Il primo ha ovviamente ripetuto la scena dell'”assolutamente sicuro che…”, sia che parlasse della tenuta della maggioranza, dell’esistenza di problemi interni, della riforma fiscale o della guerra contro la Libia. A fianco, un Maroni sogghignante rimandava tutto “a Pontida”. Dove, domenica, Umberto Bossi e il vertice del Carroccio faranno i conti con i malumori di una base sempre più in difficoltà con i propri schemi concettuali da quattro soldi. Non a caso, parlando in diretta tv, Maroni ha annunciato che il periodo di detenzione nei Cie per gli immigrati diventerà addirittura di 18 mesi ed espulsioni coattive immediate. Un anno e mezzo di galera solo per essere arrivati in Italia via nave o in altro modo, senza aver commesso alcun reato pervisto dai codici europei e internazionali (quello di “clandistinità”, infatti, è statao cassato dall’Europa come una bestialità immonda); opure il reimbarco verso casa senza alcuna verifica della sussistenza di diritti individuali (tra cui quello d’asilo). Extra legem e in via amministrativa, come dei “buoni” golpisti all’amatriciana.

A Pontida, comunque, si sa già che la Lega porrà almeno tre “paletti” che ritiene discriminanti per la continuità del governo: riforma fiscale, fine della guerra in Libia (per questioni di spesa, mica umanitarie o di diritto internazionale…) e autorizzazione a “sparare” contro gli immigrati sui barconi (o qualcosa di molto simile, spendibile presso una base disorientata). Nessuno di questi tre aut-aut è praticabile. Ergo, il solo fatto di porli significa di fatto dire che l’esperienza di governo è chiusa.

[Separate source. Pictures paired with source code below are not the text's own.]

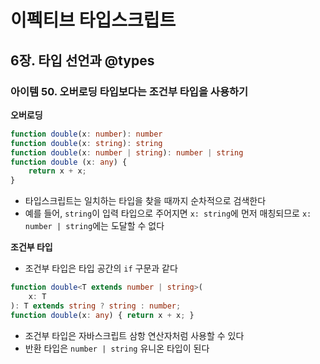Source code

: # 이펙티브 타입스크립트
## 6장. 타입 선언과 @types
### 아이템 50. 오버로딩 타입보다는 조건부 타입을 사용하기
**오버로딩**
```typescript
function double(x: number): number
function double(x: string): string
function double(x: number | string): number | string
function double (x: any) {
    return x + x;
}
```
- 타입스크립트는 일치하는 타입을 찾을 때까지 순차적으로 검색한다
- 예를 들어, `string`이 입력 타입으로 주어지면 `x: string`에 먼저 매칭되므로 `x: number | string`에는 도달할 수 없다

**조건부 타입**
- 조건부 타입은 타입 공간의 `if` 구문과 같다

```typescript
function double<T extends number | string>(
    x: T
): T extends string ? string : number;
function double(x: any) { return x + x; }
```
- 조건부 타입은 자바스크립트 삼항 연산자처럼 사용할 수 있다
- 반환 타입은 `number | string` 유니온 타입이 된다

Non è detto però che questo avvenga già il 22, data in cui è previsto un voto di verifica (o di fiducia) per aver imbarcato nella maggioranza il gruppo dei “responsabili”, affidando loro anche alcuni posti di governo e sottogoverno. La Lega, a quel punto, può scegliere se tirare la corda fino a dopo l’estate oppure chiudere subito la partita. Dipenderà da molte cose (senza dimenticare le inchieste giudiziarie che stanno riassalendo da tutti i lati gli uomini di punta dell’entourage berlusconiano). Ma il dado sembra tratto.

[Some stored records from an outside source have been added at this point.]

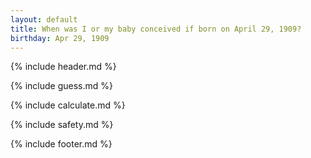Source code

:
 ```yaml
---
layout: default
title: When was I or my baby conceived if born on April 29, 1909?
birthday: Apr 29, 1909
---
```


{% include header.md %}

{% include guess.md %}

{% include calculate.md %}

{% include safety.md %}

{% include footer.md %}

La strada per un altro governo è a questo punto spalancata. Impensabile andare al voto con questa legge elettorale e una manovra “lacrime e sangue” da varare. L’ipotesi più probabile, al momento, è una crisi dell’attuale maggioranza e una fase “interlocutoria” in cui l’unica soluzione diventa un “governo tecnico”, detto anche di “salvezza nazionale” e persino “del presidente”. Un esecutivo temporaneo politicamente irresponsabile (senza alcun rappresentate di partito all’interno) ma sostenuto da tutte  – tutte – le formazioni presenti in parlamento (tranne forse i berlusconiani di strettissima osservanza e disposti a morire, politicamente, insieme a lui). Il compito di questo governo si riduce a due punti: la manovrae conomica da 47 miliardi in due anni (senza riforma fiscale, tecnicamente complicata e politicamente insostenibile) e una nuova legge elettorale. Proprio ieri il gotha della borghesia italiana ha presentato una proposta di referendum che sostanzaìialmente reintroduce la preferenza personale e il proporzionale con sbarramento al 4%.

Un governo che non profferirebbe parola sulla modifica delle relazioni industriali imposta dalla Fiat e, in parte, da Confindustria. se non altro per il buon motivo che proprio da Confindustria arriverebbero i “tecnici” chiamati a governare.

Un panorama agghicciante che non tine e in nessun conto il vento del cambiamento rivelato dalle elezioni amministrative e soprattutto dai referendum del 12-13 giugno. Un panorama cui si può rispondere soltanto conflittualmente. Alla greca o alla spagnola, si vedrà.